From: Xavier Leroy <Xavier.Leroy@inria.fr>
To: Chet Murthy <murthy.chet@gmail.com>
Cc: Frederic Perriot <fperriot@gmail.com>, caml-list <caml-list@inria.fr>
Subject: Re: [Caml-list] an implicit GC rule?
Date: Sat, 05 May 2018 07:42:03 +0000 [thread overview]
Message-ID: <CAH=h3gFdsCaNDOnF2oJFAYbOMEZihS-A7tMO5EiAnTaH0QwUjw@mail.gmail.com> (raw)
In-Reply-To: <CA++P_gcfkvcW33MOQtbU_yq_68F0miGhxgEdEW_ErStVSvdMvQ@mail.gmail.com>
[-- Attachment #1: Type: text/plain, Size: 5207 bytes --]

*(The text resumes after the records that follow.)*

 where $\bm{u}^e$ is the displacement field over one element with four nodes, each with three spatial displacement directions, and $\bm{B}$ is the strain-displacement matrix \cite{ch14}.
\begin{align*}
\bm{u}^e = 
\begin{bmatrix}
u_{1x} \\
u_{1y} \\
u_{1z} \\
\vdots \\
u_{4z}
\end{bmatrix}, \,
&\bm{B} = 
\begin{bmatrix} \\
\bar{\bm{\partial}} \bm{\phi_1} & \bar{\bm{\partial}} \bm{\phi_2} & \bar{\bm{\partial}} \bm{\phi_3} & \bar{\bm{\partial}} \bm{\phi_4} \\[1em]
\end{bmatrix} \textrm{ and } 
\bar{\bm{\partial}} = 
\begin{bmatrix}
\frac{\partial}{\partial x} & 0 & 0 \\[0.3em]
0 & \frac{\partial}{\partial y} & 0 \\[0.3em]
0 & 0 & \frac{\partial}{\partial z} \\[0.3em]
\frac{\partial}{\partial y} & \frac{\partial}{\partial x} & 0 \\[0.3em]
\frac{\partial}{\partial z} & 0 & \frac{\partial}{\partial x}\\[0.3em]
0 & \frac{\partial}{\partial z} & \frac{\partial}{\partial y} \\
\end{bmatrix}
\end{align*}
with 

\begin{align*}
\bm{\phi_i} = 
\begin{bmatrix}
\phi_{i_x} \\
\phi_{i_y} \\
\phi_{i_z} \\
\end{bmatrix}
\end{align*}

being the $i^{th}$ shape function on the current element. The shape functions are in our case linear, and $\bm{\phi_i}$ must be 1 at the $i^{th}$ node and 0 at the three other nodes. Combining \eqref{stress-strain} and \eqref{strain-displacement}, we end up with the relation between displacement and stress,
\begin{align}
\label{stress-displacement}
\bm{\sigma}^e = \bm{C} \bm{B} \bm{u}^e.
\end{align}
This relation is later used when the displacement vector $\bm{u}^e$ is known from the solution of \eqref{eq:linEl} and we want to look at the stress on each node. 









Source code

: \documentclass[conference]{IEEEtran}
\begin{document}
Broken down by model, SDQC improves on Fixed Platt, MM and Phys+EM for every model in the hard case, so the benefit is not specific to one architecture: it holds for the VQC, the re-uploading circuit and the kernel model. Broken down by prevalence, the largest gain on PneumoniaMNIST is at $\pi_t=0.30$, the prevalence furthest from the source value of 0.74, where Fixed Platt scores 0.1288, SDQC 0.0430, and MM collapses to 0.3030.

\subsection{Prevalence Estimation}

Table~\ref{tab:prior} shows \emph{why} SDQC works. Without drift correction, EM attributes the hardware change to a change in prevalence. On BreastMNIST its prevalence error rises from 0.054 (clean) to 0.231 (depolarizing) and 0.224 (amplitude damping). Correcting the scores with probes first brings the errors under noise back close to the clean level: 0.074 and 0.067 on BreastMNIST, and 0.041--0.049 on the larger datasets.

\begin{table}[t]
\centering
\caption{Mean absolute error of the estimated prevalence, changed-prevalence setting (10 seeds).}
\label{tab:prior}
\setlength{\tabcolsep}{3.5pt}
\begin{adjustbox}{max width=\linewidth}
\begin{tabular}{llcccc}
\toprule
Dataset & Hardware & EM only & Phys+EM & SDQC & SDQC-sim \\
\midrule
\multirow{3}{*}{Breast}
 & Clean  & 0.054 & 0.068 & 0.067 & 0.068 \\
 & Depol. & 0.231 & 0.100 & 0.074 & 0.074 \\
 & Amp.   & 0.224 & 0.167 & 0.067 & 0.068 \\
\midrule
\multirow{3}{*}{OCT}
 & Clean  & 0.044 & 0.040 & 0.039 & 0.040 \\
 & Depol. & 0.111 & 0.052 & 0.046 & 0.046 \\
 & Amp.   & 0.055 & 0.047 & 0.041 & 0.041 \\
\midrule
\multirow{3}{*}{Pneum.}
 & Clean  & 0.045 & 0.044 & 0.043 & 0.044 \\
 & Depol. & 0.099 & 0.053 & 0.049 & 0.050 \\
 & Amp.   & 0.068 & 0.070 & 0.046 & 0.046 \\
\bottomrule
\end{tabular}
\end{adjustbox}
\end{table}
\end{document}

On Sat, May 5, 2018 at 5:25 AM Chet Murthy <murthy.chet@gmail.com> wrote:
> It's been a while since I did this sort of thing, but I suspect if you
> declare CAMLlocal variables for each intermediate expression, and stick in
> the assignments, that should solve your problem (while not making your code
> too ugly). E.g.
>
> CAMLprim value left_comb(value a, value b, value c)
> {
> CAMLparam3(a, b, c);
> CAMLlocal5(l1, l2, l3, l4, l5);
> CAMLreturn(l1 = Tree(l2 = Tree((l3 = Leaf(a)), (l4 = Leaf(b)), (l5 =
> Leaf(c))));
> }
>
That's bold C/C++ programming! It might even work in C++, where assignment
expressions are l-values if I remember correctly.
However, I'm afraid it won't work in C because an assignment expression "lv
= rv" is a r-value equal to the value of rv converted to the type of lv at
the time the assignment is evaluated. So, if lv is a local variable
registered with the GC, the GC will update lv when needed, but the "lv =
rv" expression will keep its initial value.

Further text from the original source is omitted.